| I can't vote in the United States. Does that make the United States and apartheid regime? Of course not, I'm not a US citizen. The Palestinians who stayed in Israel became Israeli citizens, and have all the same rights as other Israelis. The Palestinians who fled Israel (by choice or force), did not become citizens. They were refugees for 20 years before Israel had control over them (and in that time were not granted citizenship in any other neighboring country, nor were they given the option to create their own state by the then-occupiers of that land). The situation in the West Bank is indeed complicated, but the agreed-upon-by-all-sides solution is that it will eventually become a separate state (the two state solution). So it doesn't make much sense to wonder why they don't get voting rights in Israel - they are not citizens, and the agreed-upon path is for them to have their own state, not become citizens. In Gaza the situation is much simpler - Israel doesn't occupy it anymore (or didn't before October 7th, no idea what will happen now). You throw in the word blockade as if that's the same thing as Israeli control over Gaza, but it's not. The blockade was a legitimate response to Hamas carrying out attacks on Israel. Sovereign nations likewise sanction and/or blockade other countries for these kinds of attacks. Does the US have control over Iran because of the sanctions it imposes?
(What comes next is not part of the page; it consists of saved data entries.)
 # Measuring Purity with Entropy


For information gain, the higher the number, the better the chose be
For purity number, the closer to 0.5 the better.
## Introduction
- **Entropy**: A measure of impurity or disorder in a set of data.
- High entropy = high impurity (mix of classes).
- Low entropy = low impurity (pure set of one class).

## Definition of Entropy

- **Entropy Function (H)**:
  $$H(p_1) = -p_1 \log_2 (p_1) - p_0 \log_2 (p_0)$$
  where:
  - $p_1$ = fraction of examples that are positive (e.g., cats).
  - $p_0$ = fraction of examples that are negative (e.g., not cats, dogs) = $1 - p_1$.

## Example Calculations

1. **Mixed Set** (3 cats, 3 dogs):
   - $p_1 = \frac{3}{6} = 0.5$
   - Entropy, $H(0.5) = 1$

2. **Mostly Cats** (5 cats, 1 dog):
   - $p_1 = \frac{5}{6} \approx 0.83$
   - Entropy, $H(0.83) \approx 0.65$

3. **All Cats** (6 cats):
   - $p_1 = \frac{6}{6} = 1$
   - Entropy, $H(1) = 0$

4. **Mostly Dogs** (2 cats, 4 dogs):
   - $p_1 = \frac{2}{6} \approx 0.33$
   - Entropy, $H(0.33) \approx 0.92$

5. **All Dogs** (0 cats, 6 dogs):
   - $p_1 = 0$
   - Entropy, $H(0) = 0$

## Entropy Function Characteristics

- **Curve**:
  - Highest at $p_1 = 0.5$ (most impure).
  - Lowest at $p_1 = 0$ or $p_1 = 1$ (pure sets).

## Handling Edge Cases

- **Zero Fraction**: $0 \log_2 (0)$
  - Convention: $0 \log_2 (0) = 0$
Is Iran not free? |
The attempts to characterize Palestinians as foreigners to deny apartheid are appalling. By that logic, South Africa could have solved apartheid by declaring itself a whites-only country, changing constitution, so every black person could be labeled "foreigner", even if belonging to families born and living in the land for generations.
The only acceptable way to solve apartheid is by ending it, not fixing the dictionary to change the meaning of words like foreigner.